New Hampshire Legislation

A view of the New Hampshire State Capitol Building. 
Photo Credit: Jared C. Benedict

In April 2006, the state of New Hampshire adopted the Community Revitalization Tax Relief Incentive Program granting municipalities the authority to provide tax incentives to property owners who substantially rehabilitate underutilized structures. The legislation is intended to stimulate redevelopment projects in the downtown area that serve a public benefit, such as enhancing the area’s economic vitality, increasing residential housing, and preserving or improving historic landmarks. Qualifying projects must invest at least 15 percent of the original property value in rehabilitation costs or $75,000, whichever is less. The tax exemption is based on the value of improvements and is awarded for a period of five years. The state also encourages residential development by granting municipalities the authority to provide an additional two years of tax relief for projects that result in new residential units and an additional four years for affordable housing projects.

To further promote affordable housing, the state adopted House Bill 1259 (HB 1259) - Local Housing Commissions, which enables municipalities to establish housing commissions to ensure a balanced housing supply.
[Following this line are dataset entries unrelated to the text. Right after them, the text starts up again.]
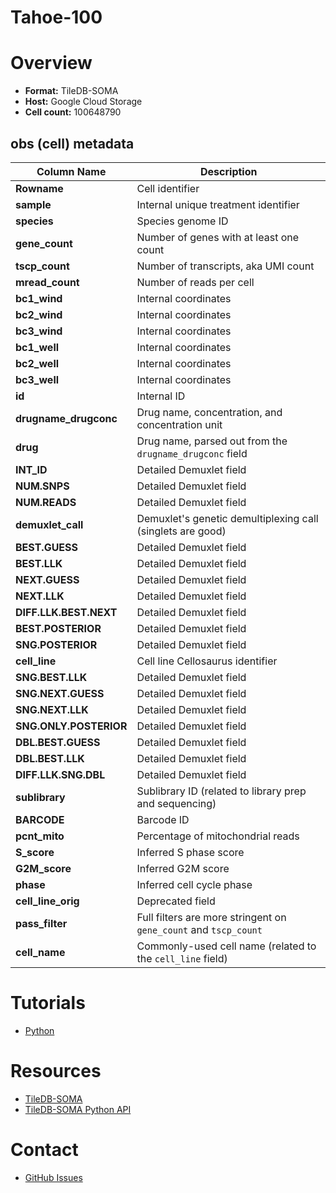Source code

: Tahoe-100
=========

# Overview

* **Format:** TileDB-SOMA
* **Host:** Google Cloud Storage
* **Cell count:** 100648790

## obs (cell) metadata

| Column Name                 | Description |
|-----------------------------|-------------|
| **Rowname**                 | Cell identifier |
| **sample**                  | Internal unique treatment identifier |
| **species**                 | Species genome ID |
| **gene_count**              | Number of genes with at least one count |
| **tscp_count**              | Number of transcripts, aka UMI count |
| **mread_count**             | Number of reads per cell |
| **bc1_wind**                | Internal coordinates |
| **bc2_wind**                | Internal coordinates |
| **bc3_wind**                | Internal coordinates |
| **bc1_well**                | Internal coordinates |
| **bc2_well**                | Internal coordinates |
| **bc3_well**                | Internal coordinates |
| **id**                      | Internal ID |
| **drugname_drugconc**       | Drug name, concentration, and concentration unit |
| **drug**                    | Drug name, parsed out from the `drugname_drugconc` field |
| **INT_ID**                  | Detailed Demuxlet field |
| **NUM.SNPS**                | Detailed Demuxlet field |
| **NUM.READS**               | Detailed Demuxlet field |
| **demuxlet_call**           | Demuxlet's genetic demultiplexing call (singlets are good) |
| **BEST.GUESS**              | Detailed Demuxlet field |
| **BEST.LLK**                | Detailed Demuxlet field |
| **NEXT.GUESS**              | Detailed Demuxlet field |
| **NEXT.LLK**                | Detailed Demuxlet field |
| **DIFF.LLK.BEST.NEXT**      | Detailed Demuxlet field |
| **BEST.POSTERIOR**          | Detailed Demuxlet field |
| **SNG.POSTERIOR**           | Detailed Demuxlet field |
| **cell_line**               | Cell line Cellosaurus identifier |
| **SNG.BEST.LLK**            | Detailed Demuxlet field |
| **SNG.NEXT.GUESS**          | Detailed Demuxlet field |
| **SNG.NEXT.LLK**            | Detailed Demuxlet field |
| **SNG.ONLY.POSTERIOR**      | Detailed Demuxlet field |
| **DBL.BEST.GUESS**          | Detailed Demuxlet field |
| **DBL.BEST.LLK**            | Detailed Demuxlet field |
| **DIFF.LLK.SNG.DBL**        | Detailed Demuxlet field |
| **sublibrary**              | Sublibrary ID (related to library prep and sequencing) |
| **BARCODE**                 | Barcode ID |
| **pcnt_mito**               | Percentage of mitochondrial reads |
| **S_score**                 | Inferred S phase score |
| **G2M_score**               | Inferred G2M score |
| **phase**                   | Inferred cell cycle phase |
| **cell_line_orig**          | Deprecated field |
| **pass_filter**             | Full filters are more stringent on `gene_count` and `tscp_count` |
| **cell_name**               | Commonly-used cell name (related to the `cell_line` field) |

# Tutorials

* [Python](./tutorial-py.ipynb)

# Resources

* [TileDB-SOMA](https://tiledbsoma.readthedocs.io/en/latest/index.html)
* [TileDB-SOMA Python API](https://tiledbsoma.readthedocs.io/en/latest/python-api.html)

# Contact

* [GitHub Issues](https://github.com/ArcInstitute/arc-virtual-cell-atlas/issues)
HB 1259 also allows municipalities to constitute affordable housing revolving funds to help facilitate affordable housing development. Senate Bill 342 (SB 342) - Workforce Housing Law is another key piece of legislation that targets provision of workforce housing opportunities. SB 342 was adopted in June 2008 to require that municipalities provide "reasonable and realistic opportunities" for workforce housing development. The legislation codifies Britton v. Chester, a 1991 New Hampshire Supreme Court ruling that prohibits municipalities from adhering to exclusionary land use policies. In accordance with the legislation, municipalities are to examine the collective impact that land development ordinances and regulations (i.e., lot sizes and overall density requirements) have on the creation and preservation of workforce housing. The Workforce Housing Law also gives developers a right to build an affordable housing project by court order if it's found that the municipality unjustifiably denied the application.


New Hampshire's housing affordability gap has prompted state legislators to adopt policies that aim to address the disproportionate housing supply. In providing tax incentives, allowing the creation of housing commissions, and adopting legislation that reduces the implementation of exclusionary land use policies, the state has taken proactive measures to ensure the viability of the state and its residents.